## Work instruction
Wherever a line of the records contains "Database", copy that line.

-------- Listed records

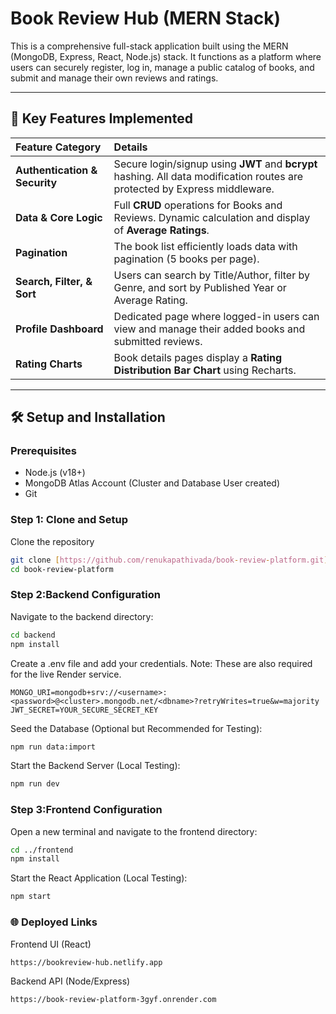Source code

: # Book Review Hub (MERN Stack)


This is a comprehensive full-stack application built using the MERN (MongoDB, Express, React, Node.js) stack. It functions as a platform where users can securely register, log in, manage a public catalog of books, and submit and manage their own reviews and ratings.

---


## 🌟 Key Features Implemented

| Feature Category | Details |
| :--- | :--- |
| **Authentication & Security** | Secure login/signup using **JWT** and **bcrypt** hashing. All data modification routes are protected by Express middleware. |
| **Data & Core Logic** | Full **CRUD** operations for Books and Reviews. Dynamic calculation and display of **Average Ratings**. |
| **Pagination** | The book list efficiently loads data with pagination (5 books per page). |
| **Search, Filter, & Sort** | Users can search by Title/Author, filter by Genre, and sort by Published Year or Average Rating. |
| **Profile Dashboard** | Dedicated page where logged-in users can view and manage their added books and submitted reviews. |
| **Rating Charts** | Book details pages display a **Rating Distribution Bar Chart** using Recharts. |

---


## 🛠️ Setup and Installation

### Prerequisites

* Node.js (v18+)
* MongoDB Atlas Account (Cluster and Database User created)
* Git

### Step 1: Clone and Setup

Clone the repository

```bash
git clone [https://github.com/renukapathivada/book-review-platform.git](https://github.com/renukapathivada/book-review-platform.git)
cd book-review-platform
```
### Step 2:Backend Configuration
Navigate to the backend directory:

```bash
cd backend
npm install
```
Create a .env file and add your credentials. Note: These are also required for the live Render service.
```
MONGO_URI=mongodb+srv://<username>:<password>@<cluster>.mongodb.net/<dbname>?retryWrites=true&w=majority
JWT_SECRET=YOUR_SECURE_SECRET_KEY
```
Seed the Database (Optional but Recommended for Testing):
```bash
npm run data:import
```
Start the Backend Server (Local Testing):
```bash
npm run dev
```

### Step 3:Frontend Configuration

Open a new terminal and navigate to the frontend directory:
```bash
cd ../frontend
npm install
```
Start the React Application (Local Testing):
```bash
npm start
```
### 🌐 Deployed Links 
Frontend UI (React)
```bash
https://bookreview-hub.netlify.app
```
Backend API (Node/Express)
```bash
https://book-review-platform-3gyf.onrender.com
```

----------------

## Task output
* MongoDB Atlas Account (Cluster and Database User created)
Seed the Database (Optional but Recommended for Testing):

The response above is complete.